Lawmakers have set up a “Squid Game”-level obstacle course that ballot hopefuls must try to navigate. From 2013 to present, the Arkansas Legislature has passed 12 laws changing the initiative process, nearly all of which were designed to make things more difficult and tedious under the guise of “preventing fraud.” The latest roadblock is a new law passed by the Legislature last year requiring petitioners to collect signatures from a certain number of voters in at least 50 of Arkansas’s 75 counties, rather than the 15-county requirement laid out in the state constitution.
Meanwhile, Thurston, Griffin and other executive branch officials play referee, calling fouls they say are fatal to the effort. Conservative courts affirm it all.
This year, several other progressive ballot initiatives fell short of signatures for the November ballot, while two proposals backed by big casino and marijuana money managed to reach the threshold (see sidebar). But even those well-funded initiatives could still be disqualified between now and November.
“National groups are hesitant to help fund ballot initiative campaigns here because they say Arkansas is ‘direct democracy in name only,’” said Arkansas Public Policy Panel Executive Director Bill Kopsky, who helped lead this year’s unsuccessful push for the Arkansas Educational Rights Amendment. “They don’t want to spend a couple million dollars, then watch as a group undertakes a massive effort, collects all the signatures — only to have the court throw it off the ballot for some random reason.”
That nightmare scenario has happened before. In 2020, an effort to establish a gerrymander-busting bipartisan redistricting process attracted twice the number of signatures required to get on the ballot, but was tossed out of the running by the state Supreme Court on the thinnest of procedural grounds.

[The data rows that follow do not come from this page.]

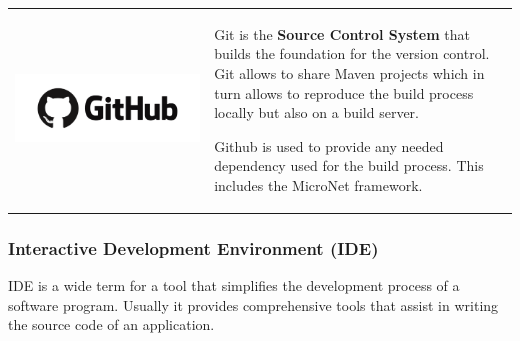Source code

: \begin{table}[h!]
  \centering
  \begin{tabular}{ c m{9cm} }
    \begin{minipage}{.3\textwidth}
      \includegraphics[width=\linewidth]{images/dependencies/github}
    \end{minipage}&
	Git is the \textbf{Source Control System} that builds the foundation for the
	version control. Git allows to share Maven projects which in turn allows to
	reproduce the build process locally but also on a build server. 
	
	Github is used to provide any needed dependency used for the build process.
	This includes the MicroNet framework.
  \end{tabular}
\end{table}
\FloatBarrier
\newpage

\subsubsection{Interactive Development Environment (IDE)}

IDE is a wide term for a tool that simplifies the development process of a
software program. Usually it provides comprehensive tools that assist in writing
the source code of an application.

Chris Melody Fields Figueredo, executive director of the national Ballot Initiative Strategy Center, has a bird’s-eye view of direct democracy efforts nationwide, and said the roadblocks in Arkansas aren’t altogether unique.
“As more and more people are turning to ballot measures to move forward issues and policies that communities care about, we have seen an uptick in challenges throughout the process,” she said.
Fields pointed to Ohio, where a cohort of conservative state lawmakers made an unprecedented last-minute play to raise the passage threshold for ballot measures to over 60% which was motivated by the abortion rights amendment that was ultimately approved by voters in 2023.*
“This is what we are seeing more and more. It’s tied to the rise of authoritarianism across the country, where people who are elected to office are going out of the way to undermine the power of the people,” she said.
A couple of weeks after that triumphant July 5 at the Arkansas Capitol, Kellie Cobb said she’s settling back into normal life. She dedicated 40-50 hours a week for months on end to the Arkansas Abortion Amendment effort, she said. Since Thurston’s unilateral decision July 10, Cobb has been following all the legal twists and turns and trying to manage expectations.
“I think we were all a little disappointed, but I’m not completely surprised,” she said. “I don’t want to seem jaded, but no one expected Sarah [Sanders] to make it easy.”
Cobb said she’s proud of volunteers’ efforts and certain they will rally to do it all over again if they have to. But they’re not giving up on this round yet.
In the face of ongoing obstruction from the state, organizers with Arkansans for Limited Government vowed to fight on.
Thurston’s actions “have thwarted the will of the people,” they said in a court filing July 22. “AFLG is a grassroots group, with hundreds of volunteers collecting the vast majority of the 101,525 signatures submitted for the Amendment. Petitioners, and the people they represent, exemplify the very spirit of the initiative process the Constitution protects.”
*A previous version of the story referenced a different attempt by Ohio officials to block the voters’ will.